**Directions for this task**. Take every line of the material below that includes the string "mastering" and copy it out.

**Input data**.

• • • •

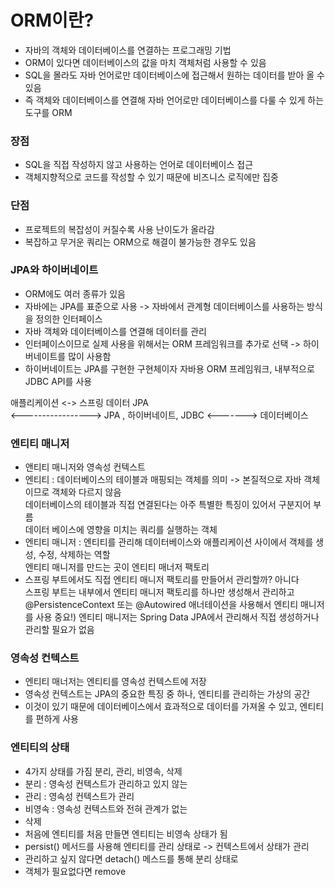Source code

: # ORM이란?
- 자바의 객체와 데이터베이스를 연결하는 프로그래밍 기법
- ORM이 있다면 데이터베이스의 값을 마치 객체처럼 사용할 수 있음
- SQL을 몰라도 자바 언어로만 데이터베이스에 접근해서 원하는 데이터를 받아 올 수 있음
- 즉 객체와 데이터베이스를 연결해 자바 언어로만 데이터베이스를 다룰 수 있게 하는 도구를 ORM

### 장점
- SQL을 직접 작성하지 않고 사용하는 언어로 데이터베이스 접근
- 객체지향적으로 코드를 작성할 수 있기 때문에 비즈니스 로직에만 집중

### 단점
- 프로젝트의 복잡성이 커질수록 사용 난이도가 올라감
- 복잡하고 무거운 쿼리는 ORM으로 해결이 불가능한 경우도 있음

### JPA와 하이버네이트
- ORM에도 여러 종류가 있음
- 자바에는 JPA를 표준으로 사용 -> 자바에서 관계형 데이터베이스를 사용하는 방식을 정의한 인터페이스
- 자바 객체와 데이터베이스를 연결해 데이터를 관리 
- 인터페이스이므로 실제 사용을 위해서는 ORM 프레임워크를 추가로 선택 -> 하이버네이트를 많이 사용함
- 하이버네이트는 JPA를 구현한 구현체이자 자바용 ORM 프레임워크, 내부적으로 JDBC API를 사용

애플리케이션 <-> 스프링 데이터 JPA<br>
          <-----------------> JPA , 하이버네이트, JDBC <-------> 데이터베이스

### 엔티티 매니저
- 앤티티 매니저와 영속성 컨텍스트
- 엔티티 : 데이터베이스의 테이블과 매핑되는 객체를 의미 -> 본질적으로 자바 객체이므로 객체와 다르지 않음 <br>
            데이터베이스의 테이블과 직접 연결된다는 아주 특별한 특징이 있어서 구분지어 부름<br>
            데이터 베이스에 영향을 미치는 쿼리를 실행하는 객체 
- 엔티티 매니저 : 엔티티를 관리해 데이터베이스와 애플리케이션 사이에서 객체를 생성, 수정, 삭제하는 역할<br>
                    엔티티 매니저를 만드는 곳이 엔티티 매너저 팩토리
- 스프링 부트에서도 직접 엔티티 매니저 팩토리를 만들어서 관리할까? 아니다 <br>
  스프링 부트는 내부에서 엔티티 매니저 팩토리를 하나만 생성해서 관리하고<br>
  @PersistenceContext 또는 @Autowired 애너테이션을 사용해서 엔티티 매니저를 사용
  중요!) 엔티티 매니저는 Spring Data JPA에서 관리해서 직접 생성하거나 관리할 필요가 없음

### 영속성 컨텍스트
  - 엔티티 매너저는 엔티티를 영속성 컨텍스트에 저장
  - 영속성 컨텍스트는 JPA의 중요한 특징 중 하나, 엔티티를 관리하는 가상의 공간
  - 이것이 있기 때문에 데이터베이스에서 효과적으로 데이터를 가져올 수 있고, 엔티티를 편하게 사용

### 엔티티의 상태
- 4가지 상태를 가짐 분리, 관리, 비영속, 삭제
- 분리 : 영속성 컨텍스트가 관리하고 있지 않는
- 관리 : 영속성 컨텍스트가 관리
- 비영속 : 영속성 컨텍스트와 전혀 관계가 없는
- 삭제
- 처음에 엔티티를 처음 만들면 엔티티는 비영속 상태가 됨
- persist() 메서드를 사용해 엔티티를 관리 상태로 -> 컨텍스트에서 상태가 관리
- 관리하고 싶지 않다면 detach() 메스드를 통해 분리 상태로
- 객체가 필요없다면 remove
  
           
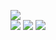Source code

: [![](https://visitcount.itsvg.in/api?id=iqbalriiaz&label=Profile%20Views&color=8&icon=0&pretty=false)](https://visitcount.itsvg.in) <br>
![](https://github-readme-stats.vercel.app/api?username=iqbalriiaz&theme=vue-dark&hide_border=false&include_all_commits=false&count_private=true)
![](https://github-readme-streak-stats.herokuapp.com/?user=iqbalriiaz&theme=vue-dark&hide_border=false)
![](https://quotes-github-readme.vercel.app/api?type=horizontal&theme=nord)


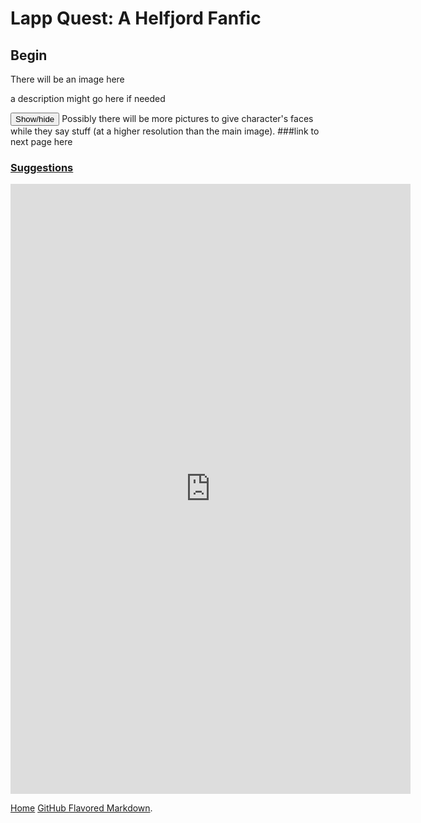 # Lapp Quest: A Helfjord Fanfic

## Begin

There will be an image here  

a description might go here if needed
<div id="spoiler" style="display:none"> 

Lapp:    I like apples  
Erdan:   Shut up also i am racist  
Miri:    *does stab*  
Morne:   Bless you!  
Veit:    Am lost  
Orlando: I'm straight  
[Flanderise her? I barely know 'er](https://tvtropes.org/pmwiki/pmwiki.php/Main/Flanderization)  
</div> 
<button title="Dialogue" type="button" onclick="if(document.getElementById('spoiler') .style.display=='none') {document.getElementById('spoiler') .style.display=''}else{document.getElementById('spoiler') .style.display='none'}">Show/hide</button>  
Possibly there will be more pictures to give character's faces while they say stuff (at a higher resolution than the main image).
###link to next page here

### [Suggestions](https://docs.google.com/forms/d/1gA93L5m_3p3brvnw16jQMmJhGm_uoIiFuLvl1sOPMnQ/)

<iframe src="https://docs.google.com/forms/d/e/1FAIpQLScAI6Z2fBI-bIHM_B6ExIrEBIcXNfEMy3MoeeV7S7VWruH5KA/viewform?embedded=true" width="640" height="976" frameborder="0" marginheight="0" marginwidth="0">Loading...</iframe>

[Home](https://michael-barcham.github.io/Helfjord/)
[GitHub Flavored Markdown](https://guides.github.com/features/mastering-markdown/).
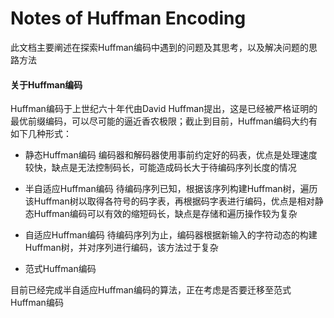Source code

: # Notes of Huffman Encoding

此文档主要阐述在探索Huffman编码中遇到的问题及其思考，以及解决问题的思路方法

#### 关于Huffman编码
Huffman编码于上世纪六十年代由David Huffman提出，这是已经被严格证明的最优前缀编码，可以尽可能的逼近香农极限；截止到目前，Huffman编码大约有如下几种形式：

+ 静态Huffman编码
	编码器和解码器使用事前约定好的码表，优点是处理速度较快，缺点是无法控制码长，可能造成码长大于待编码序列长度的情况

+ 半自适应Huffman编码
	待编码序列已知，根据该序列构建Huffman树，遍历该Huffman树以取得各符号的码字表，再根据码字表进行编码，优点是相对静态Huffman编码可以有效的缩短码长，缺点是存储和遍历操作较为复杂

+ 自适应Huffman编码
	待编码序列为止，编码器根据新输入的字符动态的构建Huffman树，并对序列进行编码，该方法过于复杂

+ 范式Huffman编码

目前已经完成半自适应Huffman编码的算法，正在考虑是否要迁移至范式Huffman编码

#### 
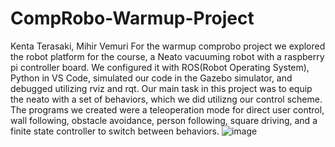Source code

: # CompRobo-Warmup-Project
Kenta Terasaki, Mihir Vemuri
For the warmup comprobo project we explored the robot platform for the course, a Neato vacuuming robot with a raspberry pi controller board. We configured it with ROS(Robot Operating System), Python in VS Code, simulated our code in the Gazebo simulator, and debugged utilizing rviz and rqt. Our main task in this project was to equip the neato with a set of behaviors, which we did utilizng our control scheme. The programs we created were a teleoperation mode for direct user control, wall following, obstacle avoidance, person following, square driving, and a finite state controller to switch between behaviors.
                ![image](https://github.com/MihirV17/CompRobo-Warmup-Project/assets/123433158/c2cb5824-0c3d-429f-99ec-4282c8016da7)



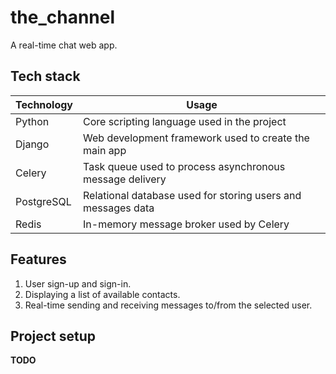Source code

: # the_channel

A real-time chat web app.

## Tech stack
| Technology | Usage                                                        |
|------------|--------------------------------------------------------------|
| Python     | Core scripting language used in the project                  |
| Django     | Web development framework used to create the main app        |
| Celery     | Task queue used to process asynchronous message delivery     |
| PostgreSQL | Relational database used for storing users and messages data |
| Redis      | In-memory message broker used by Celery                      |


## Features
1. User sign-up and sign-in.
2. Displaying a list of available contacts.
3. Real-time sending and receiving messages to/from the selected user.

## Project setup
**TODO**
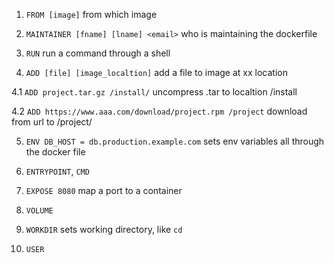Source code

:1. `FROM [image]`
from which image

2. `MAINTAINER [fname] [lname] <email>`
who is maintaining the dockerfile

3. `RUN`
run a command through a shell

4. `ADD [file] [image_localtion]`
add a file to image at xx location

4.1 `ADD project.tar.gz /install/`
uncompress .tar to localtion /install

4.2 `ADD https://www.aaa.com/download/project.rpm /project`
download from url to /project/

5. `ENV DB_HOST = db.production.example.com`
sets env variables all through the docker file

6. `ENTRYPOINT`, `CMD`

7. `EXPOSE 8080`
map a port to a container

8. `VOLUME`

9. `WORKDIR`
sets working directory, like `cd` 

10. `USER`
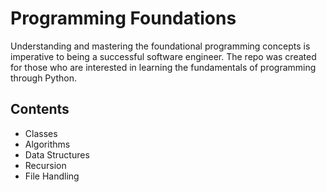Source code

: # Programming Foundations

Understanding and mastering the foundational programming concepts is imperative to being a successful software engineer. The repo was created for those who are interested in learning the fundamentals of programming through Python.  

## Contents

- Classes 
- Algorithms
- Data Structures 
- Recursion
- File Handling



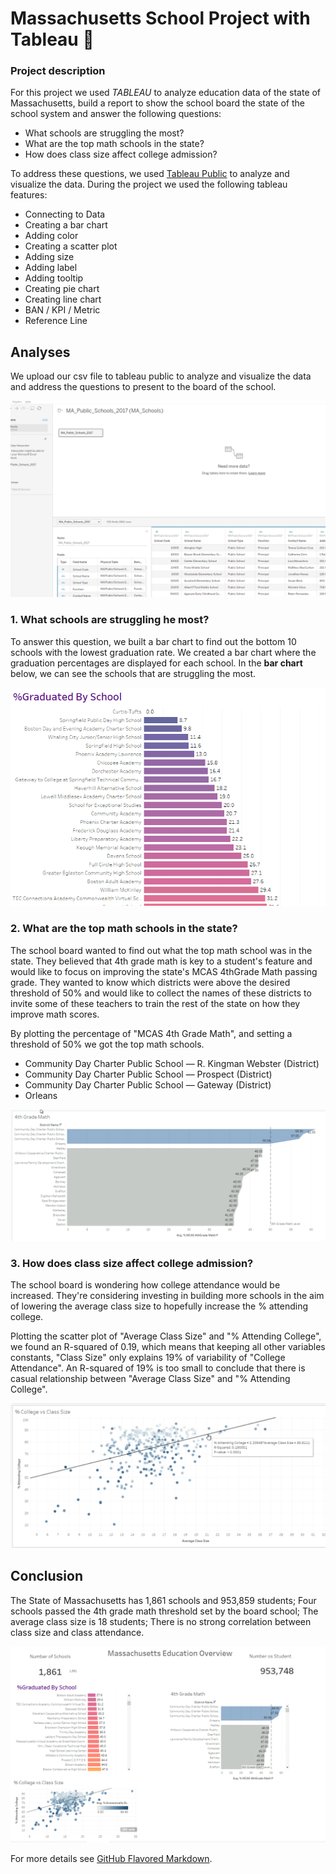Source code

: # Massachusetts School Project with Tableau :school:

### Project description

For this project we used *TABLEAU* to analyze education data of the state of Massachusetts, build a report to show the school board the state of the school system and answer the following questions:

* What schools are struggling the most?
* What are the top math schools in the state?
* How does class size affect college admission?

To address these questions, we used [Tableau Public](https://public.tableau.com/app/discover) to analyze and visualize the data. During the project we used the following tableau features:

-  Connecting to Data
-  Creating a bar chart
-  Adding color
-  Creating a scatter plot
-  Adding size
-  Adding label
-  Adding tooltip
-  Creating pie chart
-  Creating line chart
-  BAN / KPI / Metric
-  Reference Line

## Analyses

We upload our csv file to tableau public to analyze and visualize the data and address the questions to present to the board of the school.

<img src="images/projects/Mass_tableau/data.PNG?raw=true">

### 1\. What schools are struggling he most?

To answer this question, we built a bar chart to find out the bottom 10 schools with the lowest graduation rate. We created a bar chart where the graduation percentages are displayed for each school. In the **bar chart** below, we can see the schools that are struggling the most.

<img src="images/projects/Mass_tableau/bar_chart.PNG?raw=true">

### 2\. What are the top math schools in the state?

The school board wanted to find out what the top math school was in the state. They believed that 4th grade math is key to a student's feature and would like to focus on improving the state's MCAS 4thGrade Math passing grade. They wanted to know which districts were above the desired threshold of 50% and would like to collect the names of these districts to invite some of these teachers to train the rest of the state on how they improve math scores.

By plotting the percentage of "MCAS 4th Grade Math", and setting a threshold of 50% we got the top math schools.

- Community Day Charter Public School — R. Kingman Webster (District)
- Community Day Charter Public School — Prospect (District)
- Community Day Charter Public School — Gateway (District)
- Orleans

<img src="images/projects/Mass_tableau/math.PNG?raw=true">

### 3\. How does class size affect college admission?

 The school board is wondering how college attendance would be increased. They're considering investing in building more schools in the aim of lowering the average class size to hopefully increase the % attending college.

Plotting the scatter plot of "Average Class Size" and "% Attending College", we found an R-squared of 0.19, which means that keeping all other variables constants, "Class Size" only explains 19% of variability of "College Attendance". An R-squared of 19% is too small to conclude that there is casual relationship between "Average Class Size" and "% Attending College".

<img src="images/projects/Mass_tableau/scatter.PNG?raw=true">

## Conclusion

The State of Massachusetts has 1,861 schools and 953,859 students;
Four schools passed the 4th grade math threshold set by the board school;
The average class size is 18 students;
There is no strong correlation between class size and class attendance.

<img src="images/projects/Mass_tableau/dashboard.PNG?raw=true">


For more details see [GitHub Flavored Markdown](https://guides.github.com/features/mastering-markdown/).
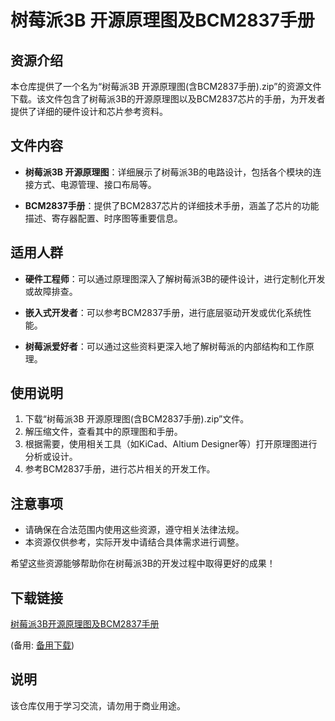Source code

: # 树莓派3B 开源原理图及BCM2837手册

## 资源介绍

本仓库提供了一个名为“树莓派3B 开源原理图(含BCM2837手册).zip”的资源文件下载。该文件包含了树莓派3B的开源原理图以及BCM2837芯片的手册，为开发者提供了详细的硬件设计和芯片参考资料。

## 文件内容

- **树莓派3B 开源原理图**：详细展示了树莓派3B的电路设计，包括各个模块的连接方式、电源管理、接口布局等。
  
- **BCM2837手册**：提供了BCM2837芯片的详细技术手册，涵盖了芯片的功能描述、寄存器配置、时序图等重要信息。

## 适用人群

- **硬件工程师**：可以通过原理图深入了解树莓派3B的硬件设计，进行定制化开发或故障排查。
  
- **嵌入式开发者**：可以参考BCM2837手册，进行底层驱动开发或优化系统性能。

- **树莓派爱好者**：可以通过这些资料更深入地了解树莓派的内部结构和工作原理。

## 使用说明

1. 下载“树莓派3B 开源原理图(含BCM2837手册).zip”文件。
2. 解压缩文件，查看其中的原理图和手册。
3. 根据需要，使用相关工具（如KiCad、Altium Designer等）打开原理图进行分析或设计。
4. 参考BCM2837手册，进行芯片相关的开发工作。

## 注意事项

- 请确保在合法范围内使用这些资源，遵守相关法律法规。
- 本资源仅供参考，实际开发中请结合具体需求进行调整。

希望这些资源能够帮助你在树莓派3B的开发过程中取得更好的成果！

## 下载链接
[树莓派3B开源原理图及BCM2837手册](https://pan.quark.cn/s/2b889d9944b3) 

(备用: [备用下载](https://pan.baidu.com/s/1x6PAgauiqI-2TIoS7Ztimg?pwd=1234))

## 说明

该仓库仅用于学习交流，请勿用于商业用途。
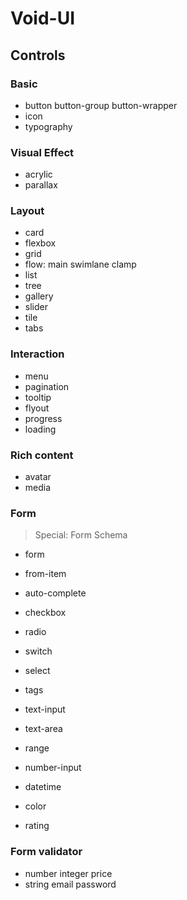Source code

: # Void-UI

## Controls

### Basic

- button button-group button-wrapper
- icon
- typography

### Visual Effect

- acrylic
- parallax

### Layout

- card
- flexbox
- grid
- flow: main swimlane clamp
- list
- tree
- gallery
- slider
- tile
- tabs

### Interaction

- menu
- pagination
- tooltip
- flyout
- progress
- loading

### Rich content

- avatar
- media

### Form

> Special: Form Schema

- form
- from-item
- auto-complete

- checkbox
- radio
- switch

- select
- tags
- text-input
- text-area

- range
- number-input

- datetime
- color
- rating

### Form validator

- number integer price
- string email password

• • • •

**Response**.
[GitHub Flavored Markdown](https://guides.github.com/features/mastering-markdown/).
Understanding and mastering the foundational programming concepts is imperative to being a successful software engineer. The repo was created for those who are interested in learning the fundamentals of programming through Python.  
For more details see [GitHub Flavored Markdown](https://guides.github.com/features/mastering-markdown/).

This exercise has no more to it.